Poets and writers over the centuries have been praised for their ability to tip toe into this ineffable territory, but no matter how much progress is made on this front, there still must remain area outside the capture of language.
There are a few token experiences that consistently escape the grasp of language, and which default to fairly uniform and therefore flat methods of description. The experience of love, for all it’s songs and poetry is probably a good one. But beyond this, religious experiences, and psychedelic experiences are consistently represented by language in ways that are barely two dimensional. The reason, at least with psychedelic experiences may be that the compounds involved are directly effecting the very source of language - the parts of our brain that produce and process it. Though if this were the whole case, it’s imaginable that we might be able to dutifully convert the memory of the experience into language, but the result here too is woefully lacking.
Are there experiential places that we as humans can go where language cannot follow? Is it possible to phrase with language the directions for how to get to such a place?
Language inherently collapses experience and concept, by converting something that exists on many dimensions into fewer dimensions. Language can prattle on in a spiralling knot, attempting to weave an insidious net through the memory of experience in order to tie it down discretely, but it’s that very nature of language, that of discreteness, which prohibits it’s success.
But language does grow. There was a time when humans were experiencing everything without language to capture any of it. But then some structure of sound and rhythm wiggled into life and started latching on to the most tangible aspects of our experience, and from there it has grown, and it continues to grow. The best example of this is the explosion of terminology in scientific fields. As we discover more categories into which the universe can be sensibly atomized, we name each box and method.

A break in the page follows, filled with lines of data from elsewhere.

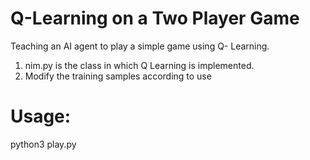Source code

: # Q-Learning on a Two Player Game
Teaching an AI agent to play a simple game using Q- Learning.

1. nim.py is the class in which Q Learning is implemented.
2. Modify the training samples according to use

# Usage:
python3 play.py
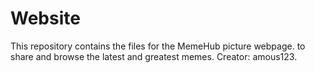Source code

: # Website
This repository contains the files for the MemeHub picture webpage. to share and browse the latest and greatest memes. Creator: amous123.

This growth spurs a wonder about the future of language. What will it be like to talk in a few decades when we have more memes and more words? What about a few centuries? What might language look like in millions of years?
Language is a technology, and technological process has a fairly reliable habit of replacing the technologies it finds with new ones that are often very different. The car replaced the horse, and the two are about as different as you can get, though they achieve much the same thing as a technology of transportation. Given enough time, language might become a quaint memory, maybe even a hobby if we graduate to some sort of conceptual and experiential telepathy.
But in the meantime, language is here to stay, and it can still grow, at it has here with this episode. There might not be any new words in this little piece of writing, but the searching tendrils of language have attempted to feel out new surfaces in that realm that spurns its touch.
Words are a function of common experience. Two people both have to have some sort of experiential correlate to a word for it to function in communication. If only one person has had the experience then a word for that experience just doesn’t hop the divide between people. It’s a bittersweet tragedy that a unique experience can only be communicated through it’s non-unique attributes. And we are all having unique experiences.
This paradox feels like it could be at the heart of existence: how is it that you and I are both stuff of the same single universe and yet there is this intractable gulf between us? How funny is it that I am trying to bridge that gulf with this fundamentally primitive technology of words? As infinite as this gulf might be, hopefully something has managed to make it to the other side.